There are now close on 80 ETF's in South Africa, so I am going to hit you with my ETF police question. Let’s say the ETF police came around and said, "Okay Simon, these ETF's are getting out of hand, we are going to shut them all down except for one. Pick which one gets to stay"

ASHGEQ. Kristia did a podcast on just this a while back. ETFs are passive, but selecting is active, and trying to put together a market beating ETF portfolio is totally active. This is a global ETF with some 1,200 shares (including emerging markets but no Africa). I added it to my tax-free portfolio this year. 
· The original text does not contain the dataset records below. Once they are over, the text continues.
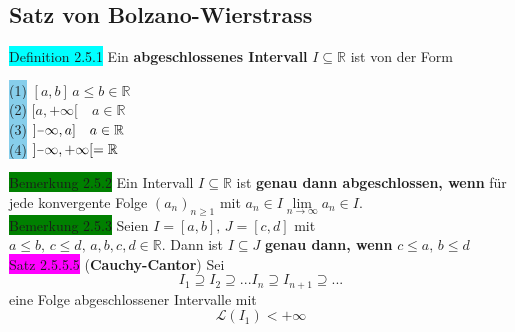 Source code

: \documentclass[landscape, 10pt]{article}
\newcommand{\R}{\mathbb{R}}
\begin{document}
\begin{multicols}{3}
       \subsection{Satz von Bolzano-Wierstrass}
              \colorbox{cyan}{Definition 2.5.1} 
                     Ein \textbf{abgeschlossenes Intervall} 
                     $I\subseteq\R$ ist von der Form
                     \begin{multicols}{2} %
                     \colorbox{SkyBlue}{(1)} 
                            $[a,b]\, a\leqslant b\in\R$\\
                     \colorbox{SkyBlue}{(2)}
                            $[a,+\infty[\quad a\in\R$\\
                     \colorbox{SkyBlue}{(3)}
                            $]\scalebox{0.75}[1.0]{\(-\)}\infty,a]\quad a\in\R$\\
                     \colorbox{SkyBlue}{(4)} 
                            $]\scalebox{0.75}[1.0]{\(-\)}\infty,+\infty[=\R$
                     \end{multicols}
              \colorbox{green}{Bemerkung 2.5.2} 
                     Ein Intervall $I\subseteq\R$ ist \textbf{genau dann 
                     abgeschlossen, wenn} für jede konvergente Folge 
                     $(a_n)_{n\geqslant1}$ 
                     mit \textcolor{NavyBlue}{
                     $a_n\in I$\quad$\lim\limits_{n\to\infty}a_n\in I$}.\\
              \colorbox{green}{Bemerkung 2.5.3}
                     Seien $I=[a,b],\,J=[c,d]$ mit \\
                     \textcolor{NavyBlue}{
                     $a\leqslant b,\,c\leqslant d,\,a,b,c,d\in\R$}. 
                     Dann ist 
                     \textcolor{NavyBlue}{$I\subseteq J$} \textbf{genau dann, 
                     wenn} \textcolor{NavyBlue}{$c\leqslant a,\,b\leqslant d$}\\
              \colorbox{magenta}{Satz 2.5.5.5} 
              (\textbf{Cauchy-Cantor}) 
                     Sei
                     \begin{equation*}
                            I_1\supseteq I_2\supseteq ...I_n\supseteq 
                            I_{n+1}\supseteq ...
                     \end{equation*}
                     eine Folge 
                     abgeschlossener Intervalle mit 
                     \begin{equation*}
                            \mathcal{L}(I_1)<+\infty

\end{equation*}
\end{multicols}
\end{document}
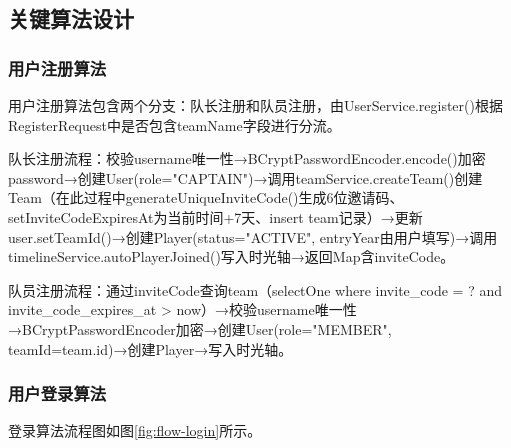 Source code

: \documentclass[12pt,a4paper]{ctexart}
\begin{document}
\subsection{关键算法设计}

\subsubsection{用户注册算法}

用户注册算法包含两个分支：队长注册和队员注册，由UserService.register()根据RegisterRequest中是否包含teamName字段进行分流。

队长注册流程：校验username唯一性→BCryptPasswordEncoder.encode()加密password→创建User(role="CAPTAIN")→调用teamService.createTeam()创建Team（在此过程中generateUniqueInviteCode()生成6位邀请码、setInviteCodeExpiresAt为当前时间+7天、insert team记录）→更新user.setTeamId()→创建Player(status="ACTIVE", entryYear由用户填写)→调用timelineService.autoPlayerJoined()写入时光轴→返回Map含inviteCode。

队员注册流程：通过inviteCode查询team（selectOne where invite\_code = ? and invite\_code\_expires\_at > now）→校验username唯一性→BCryptPasswordEncoder加密→创建User(role="MEMBER", teamId=team.id)→创建Player→写入时光轴。

\subsubsection{用户登录算法}

登录算法流程图如图\ref{fig:flow-login}所示。
\end{document}
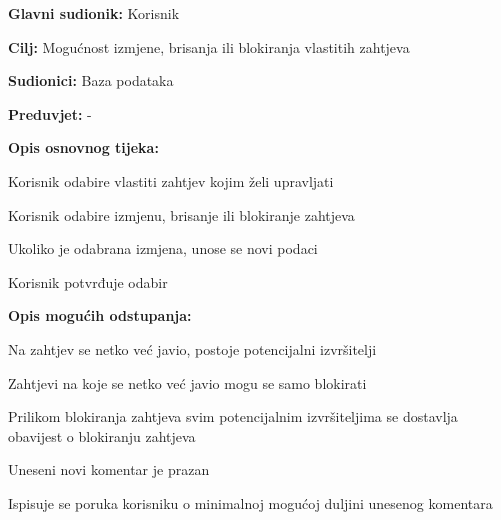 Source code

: 			
		
			\noindent {}
			\begin{packed_item}
				
				\item \textbf{Glavni sudionik: }Korisnik
				\item  \textbf{Cilj:} Mogućnost izmjene, brisanja ili blokiranja vlastitih zahtjeva
				\item  \textbf{Sudionici:} Baza podataka
				\item  \textbf{Preduvjet:} -
				\item  \textbf{Opis osnovnog tijeka:}
				
				\item[] \begin{packed_enum}
					
					\item Korisnik odabire vlastiti zahtjev kojim želi upravljati
					\item Korisnik odabire izmjenu, brisanje ili blokiranje zahtjeva
					\item Ukoliko je odabrana izmjena, unose se novi podaci 
					\item Korisnik potvrđuje odabir

				\end{packed_enum}
				
				\item  \textbf{Opis mogućih odstupanja:}
				
				\item[] \begin{packed_item}
					
					
					\item[2.a] Na zahtjev se netko već javio, postoje potencijalni izvršitelji
					\item[] \begin{packed_enum}
						
						\item Zahtjevi na koje se netko već javio mogu se samo blokirati
						\item Prilikom blokiranja zahtjeva svim potencijalnim izvršiteljima se dostavlja obavijest o blokiranju zahtjeva
						
					\end{packed_enum}
					\item[3.a] Uneseni novi komentar je prazan
					\item[] \begin{packed_enum}
						
						\item Ispisuje se poruka korisniku o minimalnoj mogućoj duljini unesenog komentara
						
					\end{packed_enum}
										
				\end{packed_item}
			\end{packed_item}
		
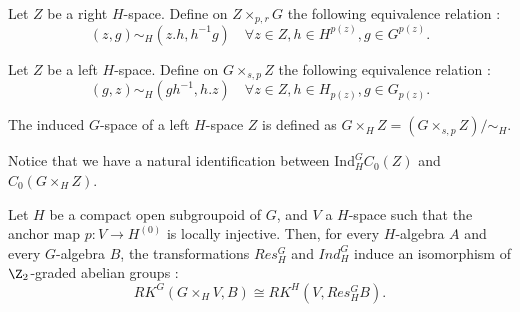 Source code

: Let $Z$ be a right $H$-space. Define on $Z\times_{p,r} G$ the following equivalence relation :
\[(z,g)\sim_H (z.h, h^{-1}g)\quad \forall z\in Z, h\in H^{p(z)},g\in G^{p(z)}.\]

Let $Z$ be a left $H$-space. Define on $G \times_{s,p} Z $ the following equivalence relation :
\[(g,z)\sim_H (gh^{-1}, h.z)\quad \forall z\in Z, h\in H_{p(z)},g\in G_{p(z)}.\]

\begin{definition}
The induced $G$-space of a left $H$-space $Z$ is defined as $ G\times_H Z = (G \times_{s,p} Z) / \sim_H$. 
\end{definition}

Notice that we have a natural identification between $\text{Ind}_H^G C_0(Z)$ and $C_0(G \times_H Z)$.\\

\begin{lem} \label{Restriction} Let $H$ be a compact open subgroupoid of $G$, and $V$ a $H$-space such that the anchor map $p : V\rightarrow H^{(0)}$ is locally injective. Then, for every $H$-algebra $A$ and every $G$-algebra $B$, the transformations $Res_H^G$ and $Ind_H^G$ induce an isomorphism of $\Z_2$-graded abelian groups :
\[RK^G( G\times_H V, B) \cong RK^H(V, Res_H^G B).\]
\end{lem}



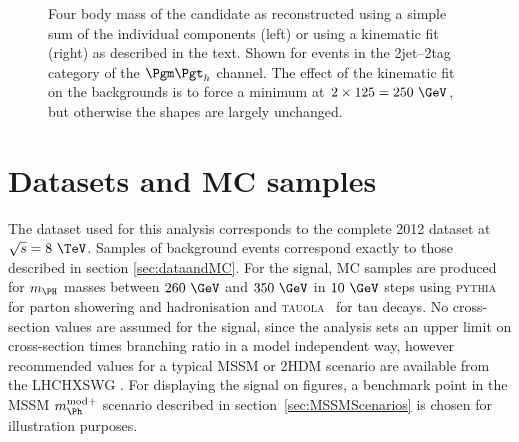 \begin{figure}
\begin{center}

\end{center}
\caption{
Four body mass of the candidate \PH as reconstructed using a simple sum of the
individual components (left) or using a kinematic fit (right) as
described in the text. Shown for events in the 2jet--2tag category of the
$\mutau$ channel. The effect of the kinematic fit on the backgrounds is to force
a minimum at $2\times125=250~\GeV$, but otherwise the shapes are largely
unchanged.}
\label{fig:kinfitvsmttbbstacked}
\end{figure} 

\section{Datasets and MC samples}
\label{sec:Hhhdatasets}

The dataset used for this analysis corresponds to the complete 2012 dataset at
$\sqrt{s}=8~\TeV$. Samples of background events correspond exactly to those
described in section \ref{sec:dataandMC}. For the signal, \ac{MC} samples are
produced for $m_{\PH}$ masses between $260~\GeV$ and $350~\GeV$ in $10~\GeV$
steps using \textsc{pythia}
for parton showering and hadronisation and \textsc{tauola}~\cite{TAUOLA} for tau
decays. No cross-section values are assumed for the signal, since the analysis
sets an upper limit on cross-section times branching ratio in a model
independent way, however recommended
values for a typical \ac{MSSM} or 2HDM scenario are available from the \ac{LHCHXSWG}
\cite{LHCHiggsCrossSectionWorkingGroup:2011ti,Dittmaier:2012vm,Heinemeyer:2013tqa}.
For displaying the signal on figures, a benchmark point in the \ac{MSSM}
$m_{\Ph}^{\text{mod+}}$ scenario described in section~\ref{sec:MSSMScenarios} is
chosen for illustration purposes.

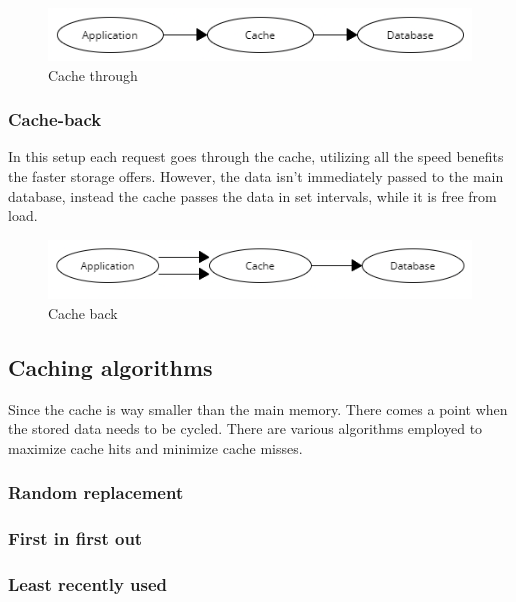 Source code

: \documentclass[10pt,a4paper]{article}
\begin{document}
\begin{figure}[h]
    \centering
    \includegraphics[width=1\linewidth]{Cache-through.png}
    \caption{Cache through}
    \label{fig:cache-through}
\end{figure}

\subsubsection{Cache-back}
In this setup each request goes through the cache, utilizing all the speed benefits the faster storage offers. However, the data isn't immediately passed to the main database, instead the cache passes the data in set intervals, while it is free from load.

\begin{figure}[h]
    \centering
    \includegraphics[width=1\linewidth]{Cache-back.png}
    \caption{Cache back}
    \label{fig:cache-back}
\end{figure}

\subsection{Caching algorithms}
Since the cache is way smaller than the main memory. There comes a point when the stored data needs to be cycled. There are various algorithms employed to maximize cache hits and minimize cache misses.\cite{755618}

\subsubsection{Random replacement}

\subsubsection{First in first out}

\subsubsection{Least recently used}
\end{document}
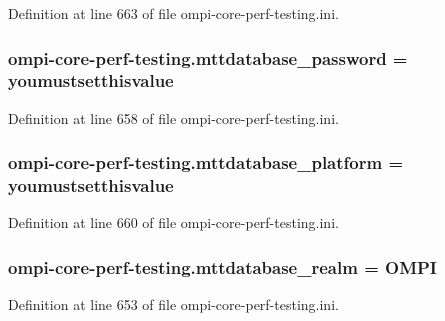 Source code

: Definition at line 663 of file ompi-\/core-\/perf-\/testing.\-ini.

\hypertarget{namespaceompi-core-perf-testing_ab011881d3842e51b012c8f7489179493}{
\subsubsection[{mttdatabase\-\_\-password}]{\setlength{\rightskip}{0pt plus 5cm}ompi-\/core-\/perf-\/testing.\-mttdatabase\-\_\-password = youmustsetthisvalue}}\label{namespaceompi-core-perf-testing_ab011881d3842e51b012c8f7489179493}


Definition at line 658 of file ompi-\/core-\/perf-\/testing.\-ini.

\hypertarget{namespaceompi-core-perf-testing_a7d4edb676b0208dbbcf806c3d99481ae}{
\subsubsection[{mttdatabase\-\_\-platform}]{\setlength{\rightskip}{0pt plus 5cm}ompi-\/core-\/perf-\/testing.\-mttdatabase\-\_\-platform = youmustsetthisvalue}}\label{namespaceompi-core-perf-testing_a7d4edb676b0208dbbcf806c3d99481ae}


Definition at line 660 of file ompi-\/core-\/perf-\/testing.\-ini.

\hypertarget{namespaceompi-core-perf-testing_a70d92258f538bfb8185dc65ef6661317}{
\subsubsection[{mttdatabase\-\_\-realm}]{\setlength{\rightskip}{0pt plus 5cm}ompi-\/core-\/perf-\/testing.\-mttdatabase\-\_\-realm = O\-M\-P\-I}}\label{namespaceompi-core-perf-testing_a70d92258f538bfb8185dc65ef6661317}


Definition at line 653 of file ompi-\/core-\/perf-\/testing.\-ini.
Any tips for someone who is just starting out and wants to start allocating some money towards investing?

Do it, do it every month. Spend less then you earn every month and put the difference into a low cost ETF with a low cost brokerage. Fill up your R33k tax-free limit first. Then come back in say 30 or 40 years and you will have created wealth. It really is that simple but unfortunately it is also slow. There is only one quick way to get rich - marry money.

Where do you plan to retire?

By a beach. Right on the beach, not a short walk away. I wanna be able to see and hear the waves at all times.

What are your hobbies and interests? And I guess at the same time this is probably also going to be the answer to what you plan to do with your time once you no longer need to work?

I like listening to music, reading, playing chess online, taking pictures, surfing, traveling, learning and sharing. Thanks to the Internet, there are a million things I want to get smarter about and I can. I am currently digging around the science of cooking. Huge fun and even some great food occasionally.

Looking a little bit ahead, what are your plans for the next 1-3 years?

Get Just One Lap to ten years old, take more photos, and spend more time in AirBnBs.

And for the next 5-10 years?

Get better at my surfing.

And finally, where can people find you? Hit us with all your socials and URL's


A huge thanks to Simon for agreeing to do this interview. As you have read, he is a very busy man, so it was great that he took the time out to answer questions from little old me! I guess it is once again testament to his willingness to share, teach and help people be better.

I hope you found reading the interview as entertaining as I did writing it!